_Given data_.

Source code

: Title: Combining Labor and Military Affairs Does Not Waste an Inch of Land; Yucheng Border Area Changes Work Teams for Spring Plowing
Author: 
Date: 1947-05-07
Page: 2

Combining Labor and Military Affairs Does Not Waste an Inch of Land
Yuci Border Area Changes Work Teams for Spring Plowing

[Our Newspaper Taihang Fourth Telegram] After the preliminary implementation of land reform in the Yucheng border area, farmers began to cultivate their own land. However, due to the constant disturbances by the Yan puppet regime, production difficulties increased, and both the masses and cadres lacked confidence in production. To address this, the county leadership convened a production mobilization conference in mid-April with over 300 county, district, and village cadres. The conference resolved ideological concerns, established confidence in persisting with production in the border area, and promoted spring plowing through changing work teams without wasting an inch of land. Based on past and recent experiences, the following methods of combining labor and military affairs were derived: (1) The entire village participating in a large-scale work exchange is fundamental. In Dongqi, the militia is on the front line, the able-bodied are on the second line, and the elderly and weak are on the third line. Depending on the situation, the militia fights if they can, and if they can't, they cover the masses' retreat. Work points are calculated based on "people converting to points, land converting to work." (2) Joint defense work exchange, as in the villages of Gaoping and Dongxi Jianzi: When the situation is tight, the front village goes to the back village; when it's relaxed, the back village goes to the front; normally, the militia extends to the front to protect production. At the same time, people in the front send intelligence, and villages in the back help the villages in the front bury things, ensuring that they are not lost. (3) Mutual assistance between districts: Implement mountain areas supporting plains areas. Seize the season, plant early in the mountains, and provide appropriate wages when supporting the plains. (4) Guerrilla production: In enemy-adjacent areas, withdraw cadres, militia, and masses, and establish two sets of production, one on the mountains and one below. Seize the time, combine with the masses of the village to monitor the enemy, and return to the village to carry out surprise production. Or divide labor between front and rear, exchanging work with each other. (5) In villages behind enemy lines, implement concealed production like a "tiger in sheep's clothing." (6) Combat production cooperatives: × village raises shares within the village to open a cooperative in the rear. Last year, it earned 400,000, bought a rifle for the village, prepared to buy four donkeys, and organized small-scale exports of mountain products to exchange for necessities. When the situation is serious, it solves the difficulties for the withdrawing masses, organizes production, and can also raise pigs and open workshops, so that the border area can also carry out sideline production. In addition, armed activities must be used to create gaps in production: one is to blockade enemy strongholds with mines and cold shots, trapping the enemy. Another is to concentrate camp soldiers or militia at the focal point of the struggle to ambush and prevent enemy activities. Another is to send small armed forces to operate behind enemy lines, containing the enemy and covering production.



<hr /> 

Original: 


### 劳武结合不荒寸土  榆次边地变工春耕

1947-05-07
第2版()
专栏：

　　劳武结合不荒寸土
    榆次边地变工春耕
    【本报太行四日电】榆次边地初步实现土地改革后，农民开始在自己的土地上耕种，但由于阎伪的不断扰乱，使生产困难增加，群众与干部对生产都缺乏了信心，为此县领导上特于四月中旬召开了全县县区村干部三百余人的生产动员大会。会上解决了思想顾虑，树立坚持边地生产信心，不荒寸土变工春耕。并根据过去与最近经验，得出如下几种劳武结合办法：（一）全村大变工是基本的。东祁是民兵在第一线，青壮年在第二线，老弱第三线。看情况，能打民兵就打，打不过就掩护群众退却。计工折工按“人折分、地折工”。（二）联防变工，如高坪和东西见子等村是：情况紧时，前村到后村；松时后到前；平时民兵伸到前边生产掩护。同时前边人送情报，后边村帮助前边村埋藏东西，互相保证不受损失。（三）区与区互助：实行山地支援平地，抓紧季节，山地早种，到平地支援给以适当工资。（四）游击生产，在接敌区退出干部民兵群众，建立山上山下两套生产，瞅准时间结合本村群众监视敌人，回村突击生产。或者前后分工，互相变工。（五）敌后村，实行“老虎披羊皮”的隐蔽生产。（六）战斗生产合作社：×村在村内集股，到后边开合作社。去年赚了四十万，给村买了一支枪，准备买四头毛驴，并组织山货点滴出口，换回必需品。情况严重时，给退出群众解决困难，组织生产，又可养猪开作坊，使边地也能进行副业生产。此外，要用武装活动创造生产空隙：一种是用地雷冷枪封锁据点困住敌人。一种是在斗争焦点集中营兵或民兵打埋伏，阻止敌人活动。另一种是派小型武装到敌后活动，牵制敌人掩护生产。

_Problem statement_. Without changing anything, repeat every record above.

_Response to the exercise_.
Source code

: Title: Combining Labor and Military Affairs Does Not Waste an Inch of Land; Yucheng Border Area Changes Work Teams for Spring Plowing
Author: 
Date: 1947-05-07
Page: 2

Combining Labor and Military Affairs Does Not Waste an Inch of Land
Yuci Border Area Changes Work Teams for Spring Plowing

[Our Newspaper Taihang Fourth Telegram] After the preliminary implementation of land reform in the Yucheng border area, farmers began to cultivate their own land. However, due to the constant disturbances by the Yan puppet regime, production difficulties increased, and both the masses and cadres lacked confidence in production. To address this, the county leadership convened a production mobilization conference in mid-April with over 300 county, district, and village cadres. The conference resolved ideological concerns, established confidence in persisting with production in the border area, and promoted spring plowing through changing work teams without wasting an inch of land. Based on past and recent experiences, the following methods of combining labor and military affairs were derived: (1) The entire village participating in a large-scale work exchange is fundamental. In Dongqi, the militia is on the front line, the able-bodied are on the second line, and the elderly and weak are on the third line. Depending on the situation, the militia fights if they can, and if they can't, they cover the masses' retreat. Work points are calculated based on "people converting to points, land converting to work." (2) Joint defense work exchange, as in the villages of Gaoping and Dongxi Jianzi: When the situation is tight, the front village goes to the back village; when it's relaxed, the back village goes to the front; normally, the militia extends to the front to protect production. At the same time, people in the front send intelligence, and villages in the back help the villages in the front bury things, ensuring that they are not lost. (3) Mutual assistance between districts: Implement mountain areas supporting plains areas. Seize the season, plant early in the mountains, and provide appropriate wages when supporting the plains. (4) Guerrilla production: In enemy-adjacent areas, withdraw cadres, militia, and masses, and establish two sets of production, one on the mountains and one below. Seize the time, combine with the masses of the village to monitor the enemy, and return to the village to carry out surprise production. Or divide labor between front and rear, exchanging work with each other. (5) In villages behind enemy lines, implement concealed production like a "tiger in sheep's clothing." (6) Combat production cooperatives: × village raises shares within the village to open a cooperative in the rear. Last year, it earned 400,000, bought a rifle for the village, prepared to buy four donkeys, and organized small-scale exports of mountain products to exchange for necessities. When the situation is serious, it solves the difficulties for the withdrawing masses, organizes production, and can also raise pigs and open workshops, so that the border area can also carry out sideline production. In addition, armed activities must be used to create gaps in production: one is to blockade enemy strongholds with mines and cold shots, trapping the enemy. Another is to concentrate camp soldiers or militia at the focal point of the struggle to ambush and prevent enemy activities. Another is to send small armed forces to operate behind enemy lines, containing the enemy and covering production.



<hr /> 

Original: 


### 劳武结合不荒寸土  榆次边地变工春耕

1947-05-07
第2版()
专栏：

　　劳武结合不荒寸土
    榆次边地变工春耕
    【本报太行四日电】榆次边地初步实现土地改革后，农民开始在自己的土地上耕种，但由于阎伪的不断扰乱，使生产困难增加，群众与干部对生产都缺乏了信心，为此县领导上特于四月中旬召开了全县县区村干部三百余人的生产动员大会。会上解决了思想顾虑，树立坚持边地生产信心，不荒寸土变工春耕。并根据过去与最近经验，得出如下几种劳武结合办法：（一）全村大变工是基本的。东祁是民兵在第一线，青壮年在第二线，老弱第三线。看情况，能打民兵就打，打不过就掩护群众退却。计工折工按“人折分、地折工”。（二）联防变工，如高坪和东西见子等村是：情况紧时，前村到后村；松时后到前；平时民兵伸到前边生产掩护。同时前边人送情报，后边村帮助前边村埋藏东西，互相保证不受损失。（三）区与区互助：实行山地支援平地，抓紧季节，山地早种，到平地支援给以适当工资。（四）游击生产，在接敌区退出干部民兵群众，建立山上山下两套生产，瞅准时间结合本村群众监视敌人，回村突击生产。或者前后分工，互相变工。（五）敌后村，实行“老虎披羊皮”的隐蔽生产。（六）战斗生产合作社：×村在村内集股，到后边开合作社。去年赚了四十万，给村买了一支枪，准备买四头毛驴，并组织山货点滴出口，换回必需品。情况严重时，给退出群众解决困难，组织生产，又可养猪开作坊，使边地也能进行副业生产。此外，要用武装活动创造生产空隙：一种是用地雷冷枪封锁据点困住敌人。一种是在斗争焦点集中营兵或民兵打埋伏，阻止敌人活动。另一种是派小型武装到敌后活动，牵制敌人掩护生产。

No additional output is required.